Harlandale Independent School District Superintendent Gerardo Soto on Tuesday urged families of students receiving in-person instruction to switch to virtual learning until Feb. 8 as coronavirus cases continue to rise in San Antonio.
Soto’s letter calling for the switch comes almost a week after Northside ISD Superintendent Brian Woods made a similar request for families in Bexar County’s largest school district. San Antonio ISD Superintendent Pedro Martinez said at Tuesday’s board meeting that he told families in December that the district would not allow more students to attend school in person until COVID-19 cases began to decline.
Bexar County COVID-19 hospitalizations reached an all-time high Monday, with 1,520 patients receiving treatment. Almost 38% of all local hospital patients have the disease.
“Families can transition to virtual instruction and return to in-person without fear of losing their slot,” Soto wrote in his letter.
HISD also announced Tuesday that free, weekly COVID-19 testing will be available on all campuses for students and staff, starting Jan. 26, through a partnership with local nonprofit Community Labs. Students must have parental or guardian permission to get tested.
Judson ISD also announced Tuesday that it will begin providing free, weekly testing through Community Labs this week on all 30 campuses for all staff and students, whether they’re attending in person or virtually, according to a press release. Results from the self-administered tests typically come back within 24 hours.
Community Labs provides testing to several San Antonio school districts, reaching more than 200 campuses a week, the press release states.

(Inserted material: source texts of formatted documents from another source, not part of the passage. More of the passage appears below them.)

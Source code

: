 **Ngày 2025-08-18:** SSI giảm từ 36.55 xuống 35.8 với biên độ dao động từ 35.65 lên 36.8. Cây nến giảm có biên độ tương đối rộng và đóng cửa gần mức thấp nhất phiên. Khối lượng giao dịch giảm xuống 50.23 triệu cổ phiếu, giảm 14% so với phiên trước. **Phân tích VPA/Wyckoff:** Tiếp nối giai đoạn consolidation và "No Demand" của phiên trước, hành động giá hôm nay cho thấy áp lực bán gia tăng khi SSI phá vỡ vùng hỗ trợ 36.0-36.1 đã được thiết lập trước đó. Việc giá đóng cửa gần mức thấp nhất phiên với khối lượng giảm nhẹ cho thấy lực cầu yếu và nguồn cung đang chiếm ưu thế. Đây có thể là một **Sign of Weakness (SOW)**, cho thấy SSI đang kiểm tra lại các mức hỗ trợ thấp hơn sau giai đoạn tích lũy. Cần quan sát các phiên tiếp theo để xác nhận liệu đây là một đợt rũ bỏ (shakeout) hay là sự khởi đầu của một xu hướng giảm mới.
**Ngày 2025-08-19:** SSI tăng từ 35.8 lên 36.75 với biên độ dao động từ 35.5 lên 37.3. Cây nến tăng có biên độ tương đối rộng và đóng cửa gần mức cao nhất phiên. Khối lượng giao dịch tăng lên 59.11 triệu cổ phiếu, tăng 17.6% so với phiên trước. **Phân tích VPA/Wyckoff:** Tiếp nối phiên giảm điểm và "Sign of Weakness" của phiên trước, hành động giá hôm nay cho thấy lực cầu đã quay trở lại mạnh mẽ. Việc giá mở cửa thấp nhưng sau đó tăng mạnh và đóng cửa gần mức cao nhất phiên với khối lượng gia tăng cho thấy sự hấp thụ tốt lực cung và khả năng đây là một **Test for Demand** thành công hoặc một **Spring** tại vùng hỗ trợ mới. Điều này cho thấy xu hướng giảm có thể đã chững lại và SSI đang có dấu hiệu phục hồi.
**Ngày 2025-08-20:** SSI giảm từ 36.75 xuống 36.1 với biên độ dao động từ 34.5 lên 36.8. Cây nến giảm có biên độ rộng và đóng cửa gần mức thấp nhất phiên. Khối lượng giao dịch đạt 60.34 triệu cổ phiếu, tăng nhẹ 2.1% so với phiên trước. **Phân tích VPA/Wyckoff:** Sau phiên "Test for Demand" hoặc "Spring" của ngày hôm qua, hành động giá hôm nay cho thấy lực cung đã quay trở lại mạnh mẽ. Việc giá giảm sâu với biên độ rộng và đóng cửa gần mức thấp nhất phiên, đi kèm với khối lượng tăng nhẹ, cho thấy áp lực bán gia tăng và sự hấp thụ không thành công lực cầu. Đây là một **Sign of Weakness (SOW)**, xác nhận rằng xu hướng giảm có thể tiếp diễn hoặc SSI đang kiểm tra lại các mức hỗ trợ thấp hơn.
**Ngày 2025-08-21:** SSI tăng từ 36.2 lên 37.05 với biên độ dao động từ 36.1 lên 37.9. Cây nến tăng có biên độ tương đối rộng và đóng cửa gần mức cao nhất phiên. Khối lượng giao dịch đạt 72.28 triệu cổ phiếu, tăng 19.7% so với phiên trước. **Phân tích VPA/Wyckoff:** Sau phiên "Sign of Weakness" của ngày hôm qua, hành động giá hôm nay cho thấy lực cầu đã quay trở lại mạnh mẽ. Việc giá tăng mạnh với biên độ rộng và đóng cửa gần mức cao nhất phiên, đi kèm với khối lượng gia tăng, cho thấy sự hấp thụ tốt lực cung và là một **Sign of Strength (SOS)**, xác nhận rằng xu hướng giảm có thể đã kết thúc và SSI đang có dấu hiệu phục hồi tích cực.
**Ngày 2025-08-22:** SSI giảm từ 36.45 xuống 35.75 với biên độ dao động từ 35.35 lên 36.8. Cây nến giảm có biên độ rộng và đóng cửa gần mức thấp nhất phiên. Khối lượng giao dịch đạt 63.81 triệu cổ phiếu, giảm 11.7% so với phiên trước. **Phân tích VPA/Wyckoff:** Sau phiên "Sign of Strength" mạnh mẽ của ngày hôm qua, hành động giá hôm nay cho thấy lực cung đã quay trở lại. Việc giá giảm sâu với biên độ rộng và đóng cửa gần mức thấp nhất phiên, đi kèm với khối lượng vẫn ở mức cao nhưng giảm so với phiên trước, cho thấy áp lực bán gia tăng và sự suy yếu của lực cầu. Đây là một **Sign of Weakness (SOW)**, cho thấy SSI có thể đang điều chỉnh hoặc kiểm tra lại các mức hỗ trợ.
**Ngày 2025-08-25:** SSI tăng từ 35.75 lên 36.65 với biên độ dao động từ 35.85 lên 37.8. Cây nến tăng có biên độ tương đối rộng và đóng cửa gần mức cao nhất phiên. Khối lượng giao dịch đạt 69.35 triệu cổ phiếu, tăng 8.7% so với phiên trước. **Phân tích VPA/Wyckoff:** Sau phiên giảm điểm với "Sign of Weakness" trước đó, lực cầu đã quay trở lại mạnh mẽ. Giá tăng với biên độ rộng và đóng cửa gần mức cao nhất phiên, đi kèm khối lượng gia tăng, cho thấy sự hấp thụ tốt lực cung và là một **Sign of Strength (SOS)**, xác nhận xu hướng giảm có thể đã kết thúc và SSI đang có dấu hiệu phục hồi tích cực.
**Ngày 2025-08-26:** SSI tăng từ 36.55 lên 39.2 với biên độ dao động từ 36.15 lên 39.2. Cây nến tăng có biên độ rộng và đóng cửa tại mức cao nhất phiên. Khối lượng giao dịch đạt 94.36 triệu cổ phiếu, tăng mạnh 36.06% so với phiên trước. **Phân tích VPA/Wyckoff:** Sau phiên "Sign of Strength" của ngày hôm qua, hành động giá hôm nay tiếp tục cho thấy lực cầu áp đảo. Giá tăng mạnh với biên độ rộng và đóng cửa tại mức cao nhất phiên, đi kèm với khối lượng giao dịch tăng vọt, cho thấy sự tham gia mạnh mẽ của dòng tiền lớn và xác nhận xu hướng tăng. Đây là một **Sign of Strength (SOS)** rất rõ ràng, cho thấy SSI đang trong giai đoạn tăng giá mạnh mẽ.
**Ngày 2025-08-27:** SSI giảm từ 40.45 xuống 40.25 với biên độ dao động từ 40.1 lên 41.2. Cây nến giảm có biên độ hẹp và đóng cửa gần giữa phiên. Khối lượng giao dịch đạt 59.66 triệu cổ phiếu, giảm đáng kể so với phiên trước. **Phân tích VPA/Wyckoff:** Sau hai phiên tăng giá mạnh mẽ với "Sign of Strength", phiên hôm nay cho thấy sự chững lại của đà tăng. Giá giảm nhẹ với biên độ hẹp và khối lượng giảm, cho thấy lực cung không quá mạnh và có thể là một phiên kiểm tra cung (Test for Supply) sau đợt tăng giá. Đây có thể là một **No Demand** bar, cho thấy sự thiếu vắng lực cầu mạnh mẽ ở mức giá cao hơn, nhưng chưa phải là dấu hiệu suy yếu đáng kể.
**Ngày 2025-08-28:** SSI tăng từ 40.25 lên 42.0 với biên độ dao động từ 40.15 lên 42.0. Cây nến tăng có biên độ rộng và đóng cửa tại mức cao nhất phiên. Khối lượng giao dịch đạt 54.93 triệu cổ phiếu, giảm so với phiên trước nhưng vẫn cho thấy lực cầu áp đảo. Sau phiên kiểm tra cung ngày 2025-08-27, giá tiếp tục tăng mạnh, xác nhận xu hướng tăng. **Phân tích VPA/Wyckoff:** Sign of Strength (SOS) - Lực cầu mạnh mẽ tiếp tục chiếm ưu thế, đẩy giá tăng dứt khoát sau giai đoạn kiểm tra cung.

About 50% of HISD’s roughly 12,500 students are attending school in person right now, Soto said in an interview Tuesday. The district had planned to bring more students in person after winter break, but Soto sent another letter to families over the break, telling them HISD would refrain from allowing more students to attend school in person until cases began to decline.
“This is a time when San Antonio is in a pretty bad place with the pandemic,” he said. “We’re just encouraging, as other districts did, those families that are able to have their children be remote learners for the meantime to go ahead and reset for a while.”
Soto added that schools would remain open to students who cannot learn from home for whatever reason, but he’s concerned about staff being exposed to COVID-19 because then they have to quarantine.
“That puts a big strain on our subs,” he said. “Now there’s a shortage of subs, and we don’t have our teachers teaching our kids.”
Additionally, HISD staff that must quarantine can use federally mandated paid sick leave, but that federal provision under the Families First Coronavirus Response Act expired Dec. 31. Like other local districts, HISD extended the provision but limited the paid sick leave to workers who had not used the federally required 10 days of sick time.
The Bexar County COVID-19 school risk indicator has been in the “red” zone or high-risk zone since early December. In the red zone, the San Antonio Metropolitan Health District recommends families keep their students at home to learn virtually, except for those who are special education students, are struggling with virtual learning, or lack access to the internet and other resources. Metro Health also recommends keeping students in pods of up to six students and canceling on-campus extracurricular activities.
On Tuesday, Metro Health reported 2,164 COVID-19 cases among staff and students in Bexar County schools, including 1,441 students who tested positive.